Great video! Especially relevant for me because I was just talking with a professor about how transformers seem to dominate everything in nlp these days. And I think I have an inkling of who these anonymous authors are--looking at you TPUs 😂
It tooks ViT 400m images to achieve just about what CNN does on ImageNet 1M, and with only 10-20m params, ViT took the order of magnitude more params though. Simply put, in NLP there are at most a few hundred thousands of words. Well in imaging, you can guess the wildered diversity of images, that is why CNN works.
Thanks for the kind words and for the question! Yes, I do try to have everything self-made if possible! I made all animations of the algorithm, I also drew Ms. Coffee Bean. As mentioned in the video description, I use emojis designed by OpenMoji (the bomb, the weightlifter, the feather...), because this saves me time and I can learn more and become better in important things, like the algorithm explanation animations.
btw, first linear projection on patches of 16x16 pixels is essentially or mathematically is convolution with kernel size of 16 and stride 16. So anonymous authors are not proposing anything new :P, it essentially very similar to non local newural networks
Good observation! You are totally right, that linear projection is working like a convolution. But as I see it (and I think our opinions diverge here), this is a non-essential design choice. It could be any kind of transformation to get a 1d vector from 2d image patches for the Transformer to work with.
@@AICoffeeBreak We could do anything to map the 2D patches to 1D vectors, but as long as we touch the numbers and the same computation is done to all the patches, that's convolution.
@@jonatan01i It is technically a convolution! Motivated by the prior, that without any knowledge about image regions, we should vectorize all patches the same. But this is an arbitrary design choice, almost like a hyperparameter: In a self-driving car setting where the sky is always on top and the street in the lower image region, one might choose to vectorize up vs. down differently.
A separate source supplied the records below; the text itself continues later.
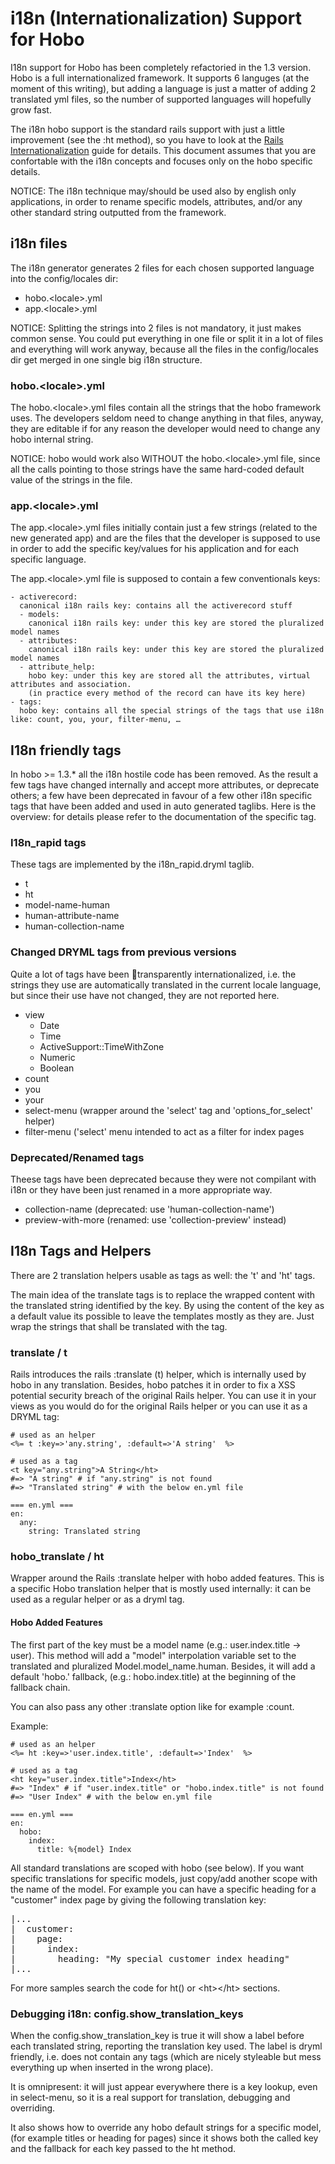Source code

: # i18n (Internationalization) Support for Hobo

I18n support for Hobo has been completely refactoried in the 1.3 version. Hobo is a full internationalized framework. It supports 6 languges (at the moment of this writing), but adding a language is just a matter of adding 2 translated yml files, so the number of supported languages will hopefully grow fast.

The i18n hobo support is the standard rails support with just a little improvement (see the :ht method), so you have to look at the [Rails Internationalization](http://edgeguides.rubyonrails.org/i18n.html) guide for details. This document assumes that you are confortable with the i18n concepts and focuses only on the hobo specific details.

NOTICE: The i18n technique may/should be used also by english only applications, in order to rename specific models, attributes, and/or any other standard string outputted from the framework.

## i18n files

The i18n generator generates 2 files for each chosen supported language into the config/locales dir:

- hobo.&lt;locale&gt;.yml
- app.&lt;locale&gt;.yml

NOTICE: Splitting the strings into 2 files is not mandatory, it just makes common sense. You could put everything in one file or split it in a lot of files and everything will work anyway, because all the files in the config/locales dir get merged in one single big i18n structure.

### hobo.&lt;locale&gt;.yml

The hobo.&lt;locale&gt;.yml files contain all the strings that the hobo framework uses. The developers seldom need to change anything in that files, anyway, they are editable if for any reason the developer would need to change any hobo internal string.

NOTICE: hobo would work also WITHOUT the hobo.&lt;locale&gt;.yml file, since all the calls pointing to those strings have the same hard-coded default value of the strings in the file.

### app.&lt;locale&gt;.yml

The app.&lt;locale&gt;.yml files initially contain just a few strings (related to the new generated app) and are the files that the developer is supposed to use in order to add the specific key/values for his application and for each specific language.

The app.&lt;locale&gt;.yml file is supposed to contain a few conventionals keys:

    - activerecord:
      canonical i18n rails key: contains all the activerecord stuff
      - models:
        canonical i18n rails key: under this key are stored the pluralized model names
      - attributes:
        canonical i18n rails key: under this key are stored the pluralized model names
      - attribute_help:
        hobo key: under this key are stored all the attributes, virtual attributes and association.
        (in practice every method of the record can have its key here)
    - tags:
      hobo key: contains all the special strings of the tags that use i18n like: count, you, your, filter-menu, …

## I18n friendly tags

In hobo >= 1.3.* all the i18n hostile code has been removed. As the result a few tags have changed internally and accept more attributes, or deprecate others; a few have been deprecated in favour of a few other i18n specific tags that have been added and used in auto generated taglibs. Here is the overview: for details please refer to the documentation of the specific tag.

### I18n_rapid tags

These tags are implemented by the i18n_rapid.dryml taglib.

- t
- ht
- model-name-human
- human-attribute-name
- human-collection-name

### Changed DRYML tags from previous versions

Quite a lot of tags have been transparently internationalized, i.e. the strings they use are automatically translated in the current locale language, but since their use have not changed, they are not reported here.

- view
  - Date
  - Time
  - ActiveSupport::TimeWithZone
  - Numeric
  - Boolean
- count
- you
- your
- select-menu (wrapper around the 'select' tag and 'options_for_select' helper)
- filter-menu ('select' menu intended to act as a filter for index pages

### Deprecated/Renamed tags

Theese tags have been deprecated because they were not compilant with i18n or they have been just renamed in a more appropriate way.

- collection-name (deprecated: use 'human-collection-name')
- preview-with-more (renamed: use 'collection-preview' instead)

## I18n Tags and Helpers

There are 2 translation helpers usable as tags as well: the 't' and 'ht' tags.

The main idea of the translate tags is to replace the wrapped content with the translated string identified by the key. By using the content of the key as a default value its possible to leave the templates mostly as they are. Just wrap the strings that shall be translated with the tag.

### translate / t

Rails introduces the rails :translate (t) helper, which is internally used by hobo in any translation.
Besides, hobo patches it in order to fix a XSS potential security breach of the original Rails helper.
You can use it in your views as you would do for the original Rails helper or you can use it as a DRYML tag:

    # used as an helper
    <%= t :key=>'any.string', :default=>'A string'  %>

    # used as a tag
    <t key="any.string">A String</ht>
    #=> "A string" # if "any.string" is not found
    #=> "Translated string" # with the below en.yml file

    === en.yml ===
    en:
      any:
        string: Translated string

### hobo_translate / ht

Wrapper around the Rails :translate helper with hobo added features. This is a specific Hobo translation helper that is mostly used internally: it can be used as a regular helper or as a dryml tag.

#### Hobo Added Features

The first part of the key must be a model name (e.g.: user.index.title -> user). This method will add a "model" interpolation variable set to the translated and pluralized Model.model_name.human. Besides, it will add a default 'hobo.' fallback, (e.g.: hobo.index.title) at the beginning of the fallback chain.

You can also pass any other :translate option like for example :count.

Example:

    # used as an helper
    <%= ht :key=>'user.index.title', :default=>'Index'  %>

    # used as a tag
    <ht key="user.index.title">Index</ht>
    #=> "Index" # if "user.index.title" or "hobo.index.title" is not found
    #=> "User Index" # with the below en.yml file

    === en.yml ===
    en:
      hobo:
        index:
          title: %{model} Index

All standard translations are scoped with hobo (see below). If you want specific translations for specific models, just copy/add another scope with the name of the model. For example you can have a specific heading for a "customer" index page by giving the following translation key:

<pre>
|...
|  customer:
|    page:
|      index:
|        heading: "My special customer index heading"
|...
</pre>

For more samples search the code for ht() or &lt;ht&gt;&lt;/ht&gt; sections.

### Debugging i18n: config.show_translation_keys

When the config.show\_translation\_key is true it will show a label before each translated string, reporting the translation key used. The label is dryml friendly, i.e. does not contain any <span> tags (which are nicely styleable but mess everything up when inserted in the wrong place).

It is omnipresent: it will just appear everywhere there is a key lookup, even in select-menu, so it is a real support for translation, debugging and overriding.

It also shows how to override any hobo default strings for a specific model, (for example titles or heading for pages) since it shows both the called key and the fallback for each key passed to the ht method.



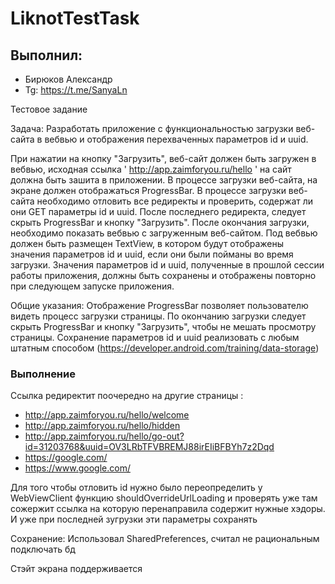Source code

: # LiknotTestTask

## Выполнил:

* Бирюков Александр
* Tg: https://t.me/SanyaLn

Тестовое задание

Задача: Разработать приложение с функциональностью загрузки веб-сайта в вебвью и отображения
перехваченных параметров id и uuid.

При нажатии на кнопку "Загрузить", веб-сайт должен быть загружен в вебвью, исходная
ссылка ' http://app.zaimforyou.ru/hello ' на сайт должна быть зашита в приложении.
В процессе загрузки веб-сайта, на экране должен отображаться ProgressBar.
В процессе загрузки веб-сайта необходимо отловить все редиректы и проверить, содержат ли они GET
параметры id и uuid.
После последнего редиректа, следует скрыть ProgressBar и кнопку "Загрузить".
После окончания загрузки, необходимо показать вебвью с загруженным веб-сайтом.
Под вебвью должен быть размещен TextView, в котором будут отображены значения параметров id и uuid,
если они были пойманы во время загрузки.
Значения параметров id и uuid, полученные в прошлой сессии работы приложения, должны быть сохранены
и отображены повторно при следующем запуске приложения.

Общие указания:
Отображение ProgressBar позволяет пользователю видеть процесс загрузки страницы.
По окончанию загрузки следует скрыть ProgressBar и кнопку "Загрузить", чтобы не мешать просмотру
страницы.
Сохранение параметров id и uuid реализовать с любым штатным
способом (https://developer.android.com/training/data-storage)

### Выполнение

Cсылка редиректит поочередно на другие страницы :

* http://app.zaimforyou.ru/hello/welcome
* http://app.zaimforyou.ru/hello/hidden
* http://app.zaimforyou.ru/hello/go-out?id=31203768&uuid=OV3LRbTFVBREMJ88irEIiBFBYh7z2Dqd
* https://google.com/
* https://www.google.com/

Для того чтобы отловить id нужно было переопределить у WebViewClient функцию
shouldOverrideUrlLoading
и проверять уже там сожержит ссылка на которую перенаправила содержит нужные хэдоры.
И уже при последней зугрузки эти параметры сохранять

Сохранение: Использовал SharedPreferences, считал не рациональным подключать бд

Стэйт экрана поддерживается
nice video. However, I misunderstood something. at 3:45 when you said that "the given pattern can be a limitation" are you talking about the transformer or the CNNs?
CNN since the convolutions and pooling only allow you to consider a small patch of the image at a time (although this "patch" does grow to the full image as you go through the layers). The given pattern is just the size of the kernel and pooling.
Nice video !! :) However the last sentence of the abstract is: "Vision Transformer attains excellent results compared to state-of-the-art convolutional networks while requiring substantially fewer computational resources to train" but you seem to say the opposite in the video. Did I miss something ? Thanks.
Good observation! The abstract compared the Transformer to a CNN-based model on the same (HUGE) amount of data, in which case you are entirely right: The Transformer is more efficient (computationally). However, I do not see where I negate the abstract. The related sentence to this might be "Why does it do better than CNNs? Because the anonymous authors can train on an awful lot of training data...". In hindsight I see better formulations, because that sentence is all about what follows it: I compare Transformers to CNNs in general and I explain that a CNN can deal with less data (it's design bias helps to find the right optimum), but a Transformer can not, since it has more degrees of freedom; that however, with the right amount of data can find original and better solutions than the CNN. Does this address your question? :)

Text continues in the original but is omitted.